La Commission européenne vient d’être condamnée par la Cour de Justice de l’Union européenne (CJUE) car elle n’a pas respecté la législation européenne qui lui imposait d’encadrer les perturbateurs endocriniens dès décembre 2013 comme lui avaient demandé le Parlement européen et le Conseil.

Réaction de Michèle Rivasi, députée européenne et vice-Présidente du groupe des Verts au parlement européen:

« Le verdict de la Cour de Justice de l’UE est très clair: la Commission européenne est hors-la-loi. Alors que les députés lui ont clairement demandé en 2009 de proposer une législation pour encadrer les perturbateurs endocriniens, la Commission européenne n’a rien fait. Il est pourtant urgent que ces substances que l’on trouve dans les plastiques, les pesticides ou les cosmétiques soient réglementées tant leurs effets sur notre système hormonal sont connus et dangereux.

En vertu du règlement sur les biocides (n°528/2012) voté par le Parlement et le Conseil, la Commission aurait dû définir des critères pour caractériser ce que sont les perturbateurs endocriniens dès décembre 2013. Or, elle n’a toujours rien fait.
Sous la pression de l’industrie chimique, la Commission européenne avait aussi lancé en 2013 une étude d’impact pour analyser les effets d’une réglementation sur les perturbateurs endocriniens.
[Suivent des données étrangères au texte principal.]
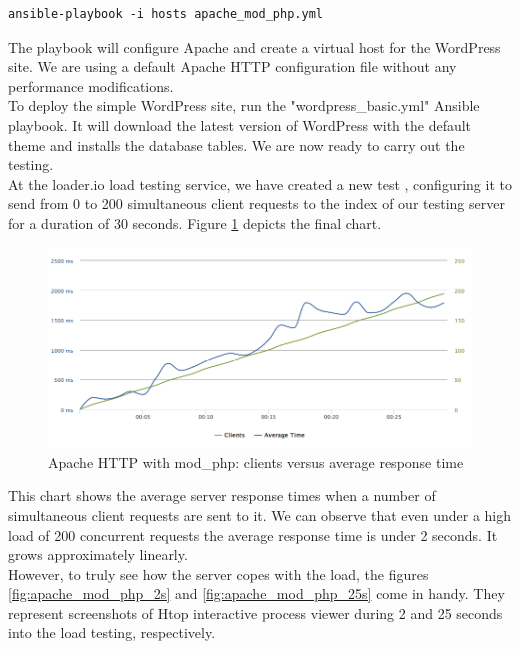\begin{lstlisting}
ansible-playbook -i hosts apache_mod_php.yml
\end{lstlisting}

The playbook will configure Apache and create a virtual host for the WordPress site. We are using a default Apache HTTP configuration file without any performance modifications. \cite{WP_Ansible:apache.conf}\\

To deploy the simple WordPress site, run the "wordpress\_basic.yml" Ansible playbook. It will download the latest version of WordPress with the default theme and installs the database tables. We are now ready to carry out the testing. \\

At the loader.io load testing service, we have created a new test \cite{Loader.io:apache_mod_php}, configuring it to send from 0 to 200 simultaneous client requests to the index of our testing server for a duration of 30 seconds. Figure \ref{fig:apache_mod_php} depicts the final chart.


\begin{figure}[H]
\begin{center}
\includegraphics[scale=0.5]{figures/Apache_mod_php.png}
\caption{Apache HTTP with mod\_php: clients versus average response time}
\label{fig:apache_mod_php}
\end{center}
\end{figure}

This chart shows the average server response times when a number of simultaneous client requests are sent to it. We can observe that even under a high load of 200 concurrent requests the average response time is under 2 seconds. It grows approximately linearly. \\

However, to truly see how the server copes with the load, the figures \ref{fig:apache_mod_php_2s} and \ref{fig:apache_mod_php_25s} come in handy. They represent screenshots of Htop interactive process viewer \cite{Htop:main_site} during 2 and 25 seconds into the load testing, respectively.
Cette stratégie de jouer la montre par la Commission a aussi été vivement critiquée par la Cour de Justice dans son verdict prononcé ce mercredi 16 décembre. La Commission doit donc impérativement abandonner cette étude d’impact et définir précisément ce que sont les perturbateurs endocriniens pour les encadrer et protéger notre environnement et notre santé.
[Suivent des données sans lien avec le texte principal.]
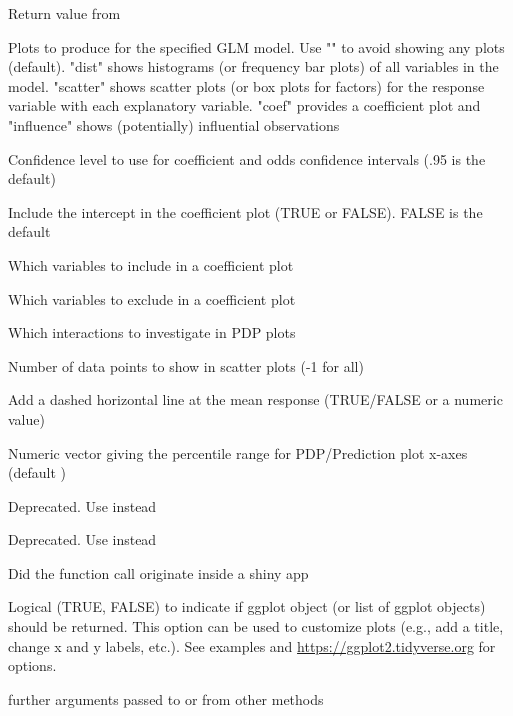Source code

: \documentclass[a4paper]{book}
\begin{document}
\begin{Arguments}
\begin{ldescription}
\item[\code{x}] Return value from 

\item[\code{plots}] Plots to produce for the specified GLM model. Use "" to avoid showing any plots (default). "dist" shows histograms (or frequency bar plots) of all variables in the model. "scatter" shows scatter plots (or box plots for factors) for the response variable with each explanatory variable. "coef" provides a coefficient plot and "influence" shows (potentially) influential observations

\item[\code{conf\_lev}] Confidence level to use for coefficient and odds confidence intervals (.95 is the default)

\item[\code{intercept}] Include the intercept in the coefficient plot (TRUE or FALSE). FALSE is the default

\item[\code{incl}] Which variables to include in a coefficient plot

\item[\code{excl}] Which variables to exclude in a coefficient plot

\item[\code{incl\_int}] Which interactions to investigate in PDP plots

\item[\code{nrobs}] Number of data points to show in scatter plots (-1 for all)

\item[\code{hline}] Add a dashed horizontal line at the mean response (TRUE/FALSE or a numeric value)

\item[\code{pdp\_range}] Numeric vector  giving the percentile range for PDP/Prediction plot x-axes (default )

\item[\code{minq}] Deprecated. Use  instead

\item[\code{maxq}] Deprecated. Use  instead

\item[\code{shiny}] Did the function call originate inside a shiny app

\item[\code{custom}] Logical (TRUE, FALSE) to indicate if ggplot object (or list of ggplot objects) should be returned. This option can be used to customize plots (e.g., add a title, change x and y labels, etc.). See examples and \url{https://ggplot2.tidyverse.org} for options.

\item[\code{...}] further arguments passed to or from other methods
\end{ldescription}
\end{Arguments}
\end{document}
En outre, alors que le glyphosate, la substance active du RoundUp, l’herbicide le plus vendu au monde commercialisé par Monsanto est en cours de réévaluation pour savoir s’il doit être autorisé de nouveau pendant 10 ans, nous exigeons de la Commission qu’elle ne l’autorise pas de nouveau tant qu’un cadre règlementaire clair en matière de perturbateurs endocriniens n’a pas été mis en place. Il en va de la protection de notre environnement et de notre santé, qui prime sur les profits des multinationales, n’est-ce pas Monsieur le Président Juncker? »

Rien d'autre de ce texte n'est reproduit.